I yelled for my husband. I yelled to the gods of thunder, “HELP!” I watched from the barn doors as the horses ran out of control. I continued screaming, “Stop, please stop!” Suddenly, my husband appeared, “Oh, quiet down,” in an exasperated tone. “All is fine.” I snapped back, “No, no. They are going to get hurt. They could die, break a leg, or get struck by lightning.” Then, as I looked up, I noticed the flood gates opened from the sky. Big, pelting balls of hail began to fall. The horses kept running, galloping, and skidding uncontrollably. I was certain death was the next step.
I called my neighbor Maddy. She yelled back over the phone, “Are you okay?” In my heightened state of fear, I yelled, “Maddy, Maddy, help!” I frantically grabbed a flake of alfalfa, thinking that alfalfa is like peanut butter for horses and would calm them down immediately. I was certain they would make their way to the barn as soon as the delicious alfalfa hit the ground. “Mama! Luca!” I exclaimed. They were not responsive and continued sprinting in the storm. I then grabbed my phone again and called my trainer Alessandra. She talked to me in a calm, collected voice, “Viv, there is nothing you can do right now. You must allow them to run. Do not go out into the arena because they could hurt you.” She has talked me off the ledge of my fears a million times, but that night was different.

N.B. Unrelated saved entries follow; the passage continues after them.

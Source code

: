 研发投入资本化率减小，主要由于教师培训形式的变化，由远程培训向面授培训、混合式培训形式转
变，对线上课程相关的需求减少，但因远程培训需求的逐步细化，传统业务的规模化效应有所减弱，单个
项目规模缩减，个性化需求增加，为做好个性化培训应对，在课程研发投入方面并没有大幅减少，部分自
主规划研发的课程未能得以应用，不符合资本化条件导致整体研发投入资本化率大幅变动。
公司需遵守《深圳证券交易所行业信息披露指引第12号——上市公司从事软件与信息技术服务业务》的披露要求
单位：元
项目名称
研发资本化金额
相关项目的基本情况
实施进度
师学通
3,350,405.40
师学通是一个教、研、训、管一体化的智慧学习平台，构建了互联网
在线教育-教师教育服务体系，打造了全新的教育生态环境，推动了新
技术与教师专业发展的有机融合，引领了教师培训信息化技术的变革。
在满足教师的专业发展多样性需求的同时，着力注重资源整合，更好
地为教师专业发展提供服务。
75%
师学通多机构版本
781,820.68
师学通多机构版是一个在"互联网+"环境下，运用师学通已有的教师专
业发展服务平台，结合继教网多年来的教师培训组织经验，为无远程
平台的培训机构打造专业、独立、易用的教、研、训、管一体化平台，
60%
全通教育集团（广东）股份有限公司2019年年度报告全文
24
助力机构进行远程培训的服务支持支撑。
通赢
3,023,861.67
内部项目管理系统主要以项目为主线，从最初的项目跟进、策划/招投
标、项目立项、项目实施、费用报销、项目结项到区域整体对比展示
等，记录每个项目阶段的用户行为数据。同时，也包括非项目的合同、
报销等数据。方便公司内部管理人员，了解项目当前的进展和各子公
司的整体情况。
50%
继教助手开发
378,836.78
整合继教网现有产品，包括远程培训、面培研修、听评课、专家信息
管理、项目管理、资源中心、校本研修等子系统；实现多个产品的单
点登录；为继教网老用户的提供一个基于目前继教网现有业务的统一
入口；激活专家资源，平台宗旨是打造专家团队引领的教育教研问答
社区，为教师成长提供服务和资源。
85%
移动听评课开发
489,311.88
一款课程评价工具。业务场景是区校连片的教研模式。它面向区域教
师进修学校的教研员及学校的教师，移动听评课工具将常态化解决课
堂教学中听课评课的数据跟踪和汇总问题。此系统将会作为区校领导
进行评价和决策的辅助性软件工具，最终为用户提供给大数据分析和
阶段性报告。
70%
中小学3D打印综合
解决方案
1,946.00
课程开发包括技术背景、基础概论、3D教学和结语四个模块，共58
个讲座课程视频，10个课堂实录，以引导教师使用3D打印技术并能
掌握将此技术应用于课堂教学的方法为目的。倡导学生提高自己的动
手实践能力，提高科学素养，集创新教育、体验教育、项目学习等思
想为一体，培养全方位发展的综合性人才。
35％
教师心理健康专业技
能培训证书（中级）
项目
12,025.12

I was convinced they would be killed.
I realized that I had been transported to the night of Yanni’s death when I was running through the dark hallway of a vet hospital screaming for help. It was an out-of-control moment with no one in sight to help. During this episode, Alessandra continued to talk to me over the phone and my neighbor Maddy came over. The two of us stood together just watching (and braving) the elements. The thunder and lightning continued. Then, all of the sudden, Luca and Mama stopped in the middle of the arena with the hail, thunder, and lightning all around. They became still, side by side. I was immediately sucked into their vortex of peace. And in that very moment, I stood with them in their silence.
My neighbor and I witnessed this beautiful moment and understood that we had no control over the situation. The flood of fears moved right through me and I was able to feel energy of peace again. As Luca and Mama parked themselves in the middle of that storm, they had worked out the energy of fear and found a place of peace.
The truth is that life will always present us with moments like these. It’s okay to feel fear and let it move through us. As I took in this moment with Maddy, we started talking about the gratitude of this rain as we enter our fire season. We reflected on the rain-cooled air that night. I wonder if Mama and Luca were also having this same conversation as they stood in the center of peace.
It’s important for all of us to acknowledge that fear can be a beautiful teacher. Thank you, Luca and Skye Mama, for always helping me move though things that scare me.